First Samsung, now Apple plans foldable smartphone with help from LG
First we heard of Samsung's plans to produce a smartphone with a bending, foldable screen, and now it's Apple's turn for a lap of the rumor mill.
Claims in the Korean technology media claim Apple has tasked LG with creating a bending and foldable screen for a future iPhone. The news comes after a patent was filed by Apple in February this year, describing a folding smartphone with a fabric cover.
Korean publication The Bell, claims Apple has approached LG instead of Samsung Display, which produces the OLED screen for the new iPhone X, over fears that it could leak Apple's plans and screen technology to Samsung Electronics, which produces the Galaxy smartphone range.
But those thinking of holding off on the iPhone X for a folding iPhone will be in for a wait.

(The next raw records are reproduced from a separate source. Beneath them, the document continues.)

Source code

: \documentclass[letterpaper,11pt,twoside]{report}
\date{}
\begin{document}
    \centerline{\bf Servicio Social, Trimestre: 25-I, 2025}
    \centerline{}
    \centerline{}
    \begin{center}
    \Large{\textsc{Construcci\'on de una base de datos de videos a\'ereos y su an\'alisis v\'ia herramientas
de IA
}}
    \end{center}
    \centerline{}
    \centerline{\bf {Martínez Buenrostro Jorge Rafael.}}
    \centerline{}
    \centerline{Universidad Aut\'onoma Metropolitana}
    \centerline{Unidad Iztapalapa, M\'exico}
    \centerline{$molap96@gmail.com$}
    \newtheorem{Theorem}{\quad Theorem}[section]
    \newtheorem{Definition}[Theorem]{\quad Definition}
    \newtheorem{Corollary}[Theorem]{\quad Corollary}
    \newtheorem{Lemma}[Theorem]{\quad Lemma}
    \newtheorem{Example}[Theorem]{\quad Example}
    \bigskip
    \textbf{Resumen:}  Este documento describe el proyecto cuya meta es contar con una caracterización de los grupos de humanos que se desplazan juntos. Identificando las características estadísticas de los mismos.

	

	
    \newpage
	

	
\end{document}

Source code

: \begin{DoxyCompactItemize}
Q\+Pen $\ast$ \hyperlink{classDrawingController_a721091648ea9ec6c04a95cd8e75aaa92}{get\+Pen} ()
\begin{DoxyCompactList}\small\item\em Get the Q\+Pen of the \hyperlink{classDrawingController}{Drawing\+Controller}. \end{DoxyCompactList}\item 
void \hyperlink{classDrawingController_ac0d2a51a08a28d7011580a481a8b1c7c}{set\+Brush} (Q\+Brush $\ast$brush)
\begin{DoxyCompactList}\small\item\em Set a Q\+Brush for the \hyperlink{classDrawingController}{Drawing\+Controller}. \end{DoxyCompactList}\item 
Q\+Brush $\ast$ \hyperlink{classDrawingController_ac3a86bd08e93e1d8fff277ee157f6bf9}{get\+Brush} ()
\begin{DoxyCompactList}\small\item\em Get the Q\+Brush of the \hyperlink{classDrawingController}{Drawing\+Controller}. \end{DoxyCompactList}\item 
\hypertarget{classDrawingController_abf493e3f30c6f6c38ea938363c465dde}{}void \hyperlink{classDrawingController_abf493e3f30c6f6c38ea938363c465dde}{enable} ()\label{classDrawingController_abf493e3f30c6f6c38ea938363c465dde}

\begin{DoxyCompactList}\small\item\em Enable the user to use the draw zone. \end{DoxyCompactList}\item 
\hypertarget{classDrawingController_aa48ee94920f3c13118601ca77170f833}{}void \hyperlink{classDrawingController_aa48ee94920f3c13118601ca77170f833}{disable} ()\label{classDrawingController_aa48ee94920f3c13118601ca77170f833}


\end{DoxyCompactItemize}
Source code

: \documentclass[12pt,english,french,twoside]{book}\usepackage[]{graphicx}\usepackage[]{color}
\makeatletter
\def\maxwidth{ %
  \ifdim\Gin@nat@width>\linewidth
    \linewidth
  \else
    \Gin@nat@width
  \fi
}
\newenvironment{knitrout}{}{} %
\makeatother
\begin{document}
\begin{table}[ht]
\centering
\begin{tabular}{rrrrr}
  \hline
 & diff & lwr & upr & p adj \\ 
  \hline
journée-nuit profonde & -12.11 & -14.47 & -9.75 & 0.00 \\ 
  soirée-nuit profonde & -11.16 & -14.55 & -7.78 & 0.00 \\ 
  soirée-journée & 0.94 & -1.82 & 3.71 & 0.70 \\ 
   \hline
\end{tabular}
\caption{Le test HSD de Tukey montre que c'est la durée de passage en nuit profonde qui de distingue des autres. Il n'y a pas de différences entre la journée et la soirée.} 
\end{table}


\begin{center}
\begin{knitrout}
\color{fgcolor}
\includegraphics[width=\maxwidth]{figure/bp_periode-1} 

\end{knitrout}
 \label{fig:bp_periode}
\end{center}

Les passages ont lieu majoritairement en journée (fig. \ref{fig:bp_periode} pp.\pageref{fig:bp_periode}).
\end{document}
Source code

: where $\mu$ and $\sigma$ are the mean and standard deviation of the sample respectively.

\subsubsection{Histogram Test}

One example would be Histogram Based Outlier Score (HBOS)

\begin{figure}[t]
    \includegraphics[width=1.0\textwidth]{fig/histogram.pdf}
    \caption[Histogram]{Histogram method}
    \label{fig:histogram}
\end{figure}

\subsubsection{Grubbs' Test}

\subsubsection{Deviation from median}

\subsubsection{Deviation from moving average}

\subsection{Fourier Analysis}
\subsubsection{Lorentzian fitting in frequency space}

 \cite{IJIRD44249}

The report claims Apple isn't planning to put a bending handset into production until 2020. Even then, this will only happen if LG Display can produce the screens reliably and in the massive scale Apple would require.
Photo from Samsung patent shows of a bendable phone could fold shutSamsung
If the 2020 claim is accurate, this could see a bending iPhone hit the market a year after Samsung's own folding handset, which has been in the works for some time. Sketches of Samsung's phone appeared in patents earlier this year, and only last month a certificate referring to the handset was spotted at South Korea's version of the FCC, suggesting a production version isn't far away.
Apple is said to be speeding up the production process of the folding screens by investing in the construction of a new LG Display manufacturing facility, called E6. The factory will help LG miniaturize the bendable screen technology it has developed for televisions and digital billboards in recent years.
A display which folds completely in half could see a new generation of smartphones which fold open to the size of small tablets, although it is yet to be seen if such a mechanism would be compact and attractive enough for Apple's notoriously high standards.